Naaman est revenu vers le prophète Élisée pour rendre grâce à Dieu. Toute la vie de saint Paul a été une action de grâce car, même en prison, il constate que la Parole de Dieu porte du fruit. Et dans l’Évangile, nous voyons le Samaritain guéri se prosterner au pied de Jésus : il reconnaît en lui l’origine de sa guérison. À notre tour, ne sommes-nous pas invités à rendre grâce à Dieu pour tout ce qu’il nous donne ? Trop souvent, nous ne voyons que ce qui ne va pas.

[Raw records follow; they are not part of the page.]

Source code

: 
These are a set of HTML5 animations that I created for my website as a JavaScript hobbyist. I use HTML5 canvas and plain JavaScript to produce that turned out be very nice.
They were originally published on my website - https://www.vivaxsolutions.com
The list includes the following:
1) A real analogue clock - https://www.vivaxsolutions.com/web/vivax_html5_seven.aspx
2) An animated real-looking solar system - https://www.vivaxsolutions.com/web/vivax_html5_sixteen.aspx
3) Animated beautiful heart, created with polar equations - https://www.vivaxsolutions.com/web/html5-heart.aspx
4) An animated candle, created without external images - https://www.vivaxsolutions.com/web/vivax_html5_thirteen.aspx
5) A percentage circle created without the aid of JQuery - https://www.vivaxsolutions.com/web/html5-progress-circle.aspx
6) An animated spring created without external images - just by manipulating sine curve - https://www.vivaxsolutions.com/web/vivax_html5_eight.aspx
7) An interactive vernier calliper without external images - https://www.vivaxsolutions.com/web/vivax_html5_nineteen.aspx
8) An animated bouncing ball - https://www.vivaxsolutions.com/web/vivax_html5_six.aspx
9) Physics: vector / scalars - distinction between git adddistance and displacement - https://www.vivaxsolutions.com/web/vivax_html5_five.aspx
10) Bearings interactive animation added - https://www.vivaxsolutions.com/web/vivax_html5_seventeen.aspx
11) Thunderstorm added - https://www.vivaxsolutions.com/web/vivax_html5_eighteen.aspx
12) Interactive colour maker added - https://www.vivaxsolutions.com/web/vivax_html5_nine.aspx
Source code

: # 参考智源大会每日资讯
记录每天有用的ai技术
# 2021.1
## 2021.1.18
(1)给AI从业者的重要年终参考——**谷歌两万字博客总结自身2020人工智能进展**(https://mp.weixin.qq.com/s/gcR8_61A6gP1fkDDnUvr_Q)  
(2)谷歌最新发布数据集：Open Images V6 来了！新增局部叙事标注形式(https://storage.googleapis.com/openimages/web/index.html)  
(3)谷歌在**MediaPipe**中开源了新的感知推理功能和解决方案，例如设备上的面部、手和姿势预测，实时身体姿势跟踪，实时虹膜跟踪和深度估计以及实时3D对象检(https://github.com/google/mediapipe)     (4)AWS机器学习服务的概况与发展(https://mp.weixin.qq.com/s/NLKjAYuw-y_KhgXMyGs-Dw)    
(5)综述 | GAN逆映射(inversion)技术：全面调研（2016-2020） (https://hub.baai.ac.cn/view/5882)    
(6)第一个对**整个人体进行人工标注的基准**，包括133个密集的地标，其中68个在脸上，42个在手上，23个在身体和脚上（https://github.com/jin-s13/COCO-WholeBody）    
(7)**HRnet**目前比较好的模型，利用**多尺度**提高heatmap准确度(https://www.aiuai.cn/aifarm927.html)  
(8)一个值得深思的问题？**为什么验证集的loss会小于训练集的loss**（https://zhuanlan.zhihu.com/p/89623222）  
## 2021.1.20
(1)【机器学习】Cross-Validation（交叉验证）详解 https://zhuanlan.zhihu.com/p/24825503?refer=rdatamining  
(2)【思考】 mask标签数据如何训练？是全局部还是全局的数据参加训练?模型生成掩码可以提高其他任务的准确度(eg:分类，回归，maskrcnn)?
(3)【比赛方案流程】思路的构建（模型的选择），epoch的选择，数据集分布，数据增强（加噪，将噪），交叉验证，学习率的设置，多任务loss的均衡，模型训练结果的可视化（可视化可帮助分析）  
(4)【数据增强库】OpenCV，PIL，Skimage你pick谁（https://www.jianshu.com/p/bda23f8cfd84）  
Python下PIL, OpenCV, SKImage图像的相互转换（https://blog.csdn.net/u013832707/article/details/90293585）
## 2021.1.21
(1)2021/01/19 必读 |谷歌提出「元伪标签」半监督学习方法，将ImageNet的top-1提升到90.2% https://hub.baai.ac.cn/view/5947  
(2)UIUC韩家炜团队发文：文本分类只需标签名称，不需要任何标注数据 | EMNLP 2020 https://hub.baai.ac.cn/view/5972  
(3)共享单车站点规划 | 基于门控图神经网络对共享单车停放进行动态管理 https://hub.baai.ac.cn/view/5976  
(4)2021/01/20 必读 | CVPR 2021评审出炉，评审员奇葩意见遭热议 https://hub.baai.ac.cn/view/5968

Nous oublions que Dieu est « là, au cœur de nos vies » (Raymond Fau). Et si, dans la morosité de l’automne naissant, nous décuplions de reconnaissance, envers Dieu, envers nos proches, envers la vie ? Car la gratitude permet de réenchanter nos existences et le monde. Alors oui, rendons grâce par nos prières, nos chants de louange et par toute notre vie. Le seul désir de Dieu c’est de voir l’homme debout, vivant et aimant. Saint Irénée de Lyon nous le dit à sa manière : « La gloire de Dieu c’est l’homme vivant. La vie de l’homme, c’est de contempler Dieu » (Contre les hérésies IV,20,7). Dieu nous a créés pour la vie en plénitude. Il ne se contente pas de nous guérir. Avec lui, c’est la porte de la Vie éternelle qui s’ouvre. C’est de ce salut que nous avons à témoigner auprès de ceux et celles que nous croisons sur notre route.
Tout au long de ce mois du Rosaire, tournons-nous vers la Vierge Marie. Dans le Magnificat, elle rend grâce au Seigneur non seulement pour ce qu’il a fait en elle mais aussi pour son action dans l’Histoire du Salut. En célébrant cette Eucharistie, nous nous unissons à cette action de grâce de Marie et nous lui demandons de nous aider à rester fidèles à la mission qui nous est confiée. Puissions-nous comme le dixième lépreux laisser le Christ nous aimer et lui répondre par notre amour reconnaissant et confiant.